What is Type 1 Diabetes?
Updated: Sep 20, 2019
Type 1 Diabetes (T1D) is an autoimmune condition in which the body’s immune system attacks and destroys the insulin-producing cells of the pancreas. It tends to occur in childhood or early adult life, and will require daily insulin therapy. T1D comes with a variety of illnesses, and can be deadly even when treated with insulin replacements. Genetics play a huge role in the development of diabetes, however lifestyle is also an important factor in whether someone will get T1D or not. (1/2)
But what causes diabetes, and how can you change your lifestyle to best safeguard yourself against diabetes?
Several studies have shown that babies who are breastfed have a significantly lower rate of developing T1D than babies who were given cow’s milk. (3/4/5) The risk of getting diabetes is more than 50% higher in children who drink dairy milk, than in children who avoid it. (6) The increased risk is related to the protein bovine serum albumin (BSA) in the milk. Anti-BSA antibodies were specifically found in children with T1D, but the control group only showed very low levels to no levels of these antibodies. (7) Infants who had been fed cow’s milk had a significantly higher response to bovine insulin than did infants who received mother's milk. (8) The reaction to bovine insulin causes an immune reaction to insulin, which makes the body destroy its beta-cells.
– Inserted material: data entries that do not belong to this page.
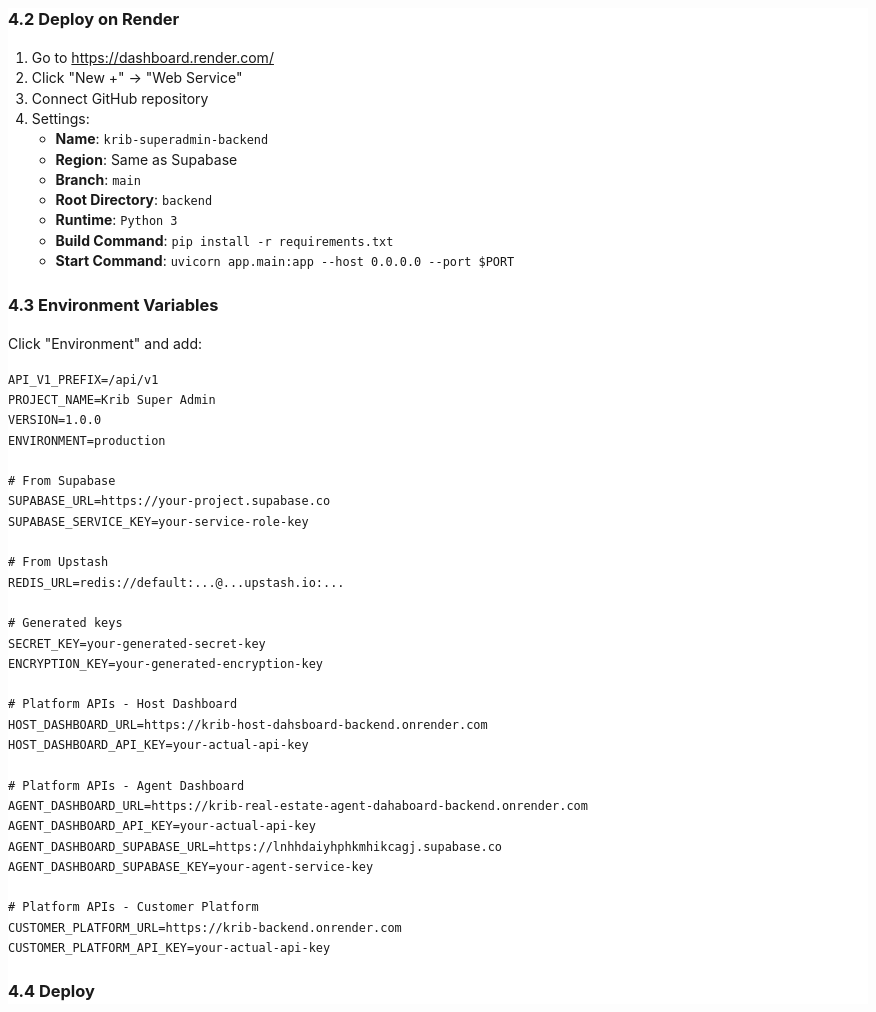 ### 4.2 Deploy on Render

1. Go to https://dashboard.render.com/
2. Click "New +" → "Web Service"
3. Connect GitHub repository
4. Settings:
   - **Name**: `krib-superadmin-backend`
   - **Region**: Same as Supabase
   - **Branch**: `main`
   - **Root Directory**: `backend`
   - **Runtime**: `Python 3`
   - **Build Command**: `pip install -r requirements.txt`
   - **Start Command**: `uvicorn app.main:app --host 0.0.0.0 --port $PORT`

### 4.3 Environment Variables

Click "Environment" and add:

```
API_V1_PREFIX=/api/v1
PROJECT_NAME=Krib Super Admin
VERSION=1.0.0
ENVIRONMENT=production

# From Supabase
SUPABASE_URL=https://your-project.supabase.co
SUPABASE_SERVICE_KEY=your-service-role-key

# From Upstash
REDIS_URL=redis://default:...@...upstash.io:...

# Generated keys
SECRET_KEY=your-generated-secret-key
ENCRYPTION_KEY=your-generated-encryption-key

# Platform APIs - Host Dashboard
HOST_DASHBOARD_URL=https://krib-host-dahsboard-backend.onrender.com
HOST_DASHBOARD_API_KEY=your-actual-api-key

# Platform APIs - Agent Dashboard
AGENT_DASHBOARD_URL=https://krib-real-estate-agent-dahaboard-backend.onrender.com
AGENT_DASHBOARD_API_KEY=your-actual-api-key
AGENT_DASHBOARD_SUPABASE_URL=https://lnhhdaiyhphkmhikcagj.supabase.co
AGENT_DASHBOARD_SUPABASE_KEY=your-agent-service-key

# Platform APIs - Customer Platform
CUSTOMER_PLATFORM_URL=https://krib-backend.onrender.com
CUSTOMER_PLATFORM_API_KEY=your-actual-api-key
```

### 4.4 Deploy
When milk and its component BSA enters the body, the immune system recognises the shape of this protein as an intruder and builds antibodies to the segment of it. The body produces antibodies to 17 amino acids of albumin peptide to fight BSA. The problem is that an almost identical sequence of these 17 amino acids is found on beta-cells of the pancreas. When the body makes these antibodies, it is searching the whole body for the right sequence, and finds it not only on BSA but also on the surface of the beta-cells. It destroys them, and the body cannot produce insulin anymore. The result of this process is Type 1 Diabetes.
There is a higher risk for Type 1 Diabetes in children who were exposed to dairy milk in the first year of life because BSA can easily leak through the gut wall from babies and alert the body's immune system. The best way to minimise the risk of T1D in children and young adults is to avoid cow's milk and feed breast milk to babies and plant milk to toddlers and children instead.